Provided data Block Start

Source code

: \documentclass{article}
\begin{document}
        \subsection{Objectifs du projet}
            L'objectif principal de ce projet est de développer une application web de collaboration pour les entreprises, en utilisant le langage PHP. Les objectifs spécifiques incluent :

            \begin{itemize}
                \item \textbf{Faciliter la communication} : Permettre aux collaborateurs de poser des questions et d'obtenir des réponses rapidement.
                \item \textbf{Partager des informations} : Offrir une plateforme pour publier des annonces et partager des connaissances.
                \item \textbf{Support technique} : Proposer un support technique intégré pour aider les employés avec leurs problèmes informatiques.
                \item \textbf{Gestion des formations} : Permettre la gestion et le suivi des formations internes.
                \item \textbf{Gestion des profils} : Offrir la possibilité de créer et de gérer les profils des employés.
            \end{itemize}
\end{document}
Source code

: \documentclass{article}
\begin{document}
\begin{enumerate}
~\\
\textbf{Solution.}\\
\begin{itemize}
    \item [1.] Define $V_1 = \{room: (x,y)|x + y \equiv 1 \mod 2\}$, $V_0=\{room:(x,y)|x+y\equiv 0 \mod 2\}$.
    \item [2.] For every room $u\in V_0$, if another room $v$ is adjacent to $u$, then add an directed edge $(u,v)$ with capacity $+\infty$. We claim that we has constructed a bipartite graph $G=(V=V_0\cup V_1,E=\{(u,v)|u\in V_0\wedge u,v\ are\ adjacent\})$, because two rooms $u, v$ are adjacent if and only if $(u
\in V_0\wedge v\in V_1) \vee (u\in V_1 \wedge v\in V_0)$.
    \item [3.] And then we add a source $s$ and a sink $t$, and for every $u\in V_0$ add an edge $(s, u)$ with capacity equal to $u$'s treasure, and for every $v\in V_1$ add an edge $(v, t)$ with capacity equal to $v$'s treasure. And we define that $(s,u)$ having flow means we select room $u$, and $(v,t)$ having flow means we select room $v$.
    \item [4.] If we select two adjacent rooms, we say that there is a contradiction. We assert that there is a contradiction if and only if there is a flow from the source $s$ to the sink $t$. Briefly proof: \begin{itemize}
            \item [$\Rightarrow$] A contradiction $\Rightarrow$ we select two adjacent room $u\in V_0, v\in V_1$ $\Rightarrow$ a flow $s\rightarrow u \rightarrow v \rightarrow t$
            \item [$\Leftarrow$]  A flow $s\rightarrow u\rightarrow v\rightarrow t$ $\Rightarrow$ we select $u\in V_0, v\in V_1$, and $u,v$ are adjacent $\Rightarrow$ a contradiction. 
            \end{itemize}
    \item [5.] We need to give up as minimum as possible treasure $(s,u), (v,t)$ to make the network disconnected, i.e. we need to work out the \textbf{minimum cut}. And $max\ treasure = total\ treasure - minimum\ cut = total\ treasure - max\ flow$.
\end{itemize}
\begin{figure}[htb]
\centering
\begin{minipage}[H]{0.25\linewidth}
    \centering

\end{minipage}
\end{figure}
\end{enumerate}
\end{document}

Provided data Block End

What needs to be done ::
I need each line of the entries that holds the string "wedge" located and copied.

Solved problem ::
    \item [2.] For every room $u\in V_0$, if another room $v$ is adjacent to $u$, then add an directed edge $(u,v)$ with capacity $+\infty$. We claim that we has constructed a bipartite graph $G=(V=V_0\cup V_1,E=\{(u,v)|u\in V_0\wedge u,v\ are\ adjacent\})$, because two rooms $u, v$ are adjacent if and only if $(u
\in V_0\wedge v\in V_1) \vee (u\in V_1 \wedge v\in V_0)$.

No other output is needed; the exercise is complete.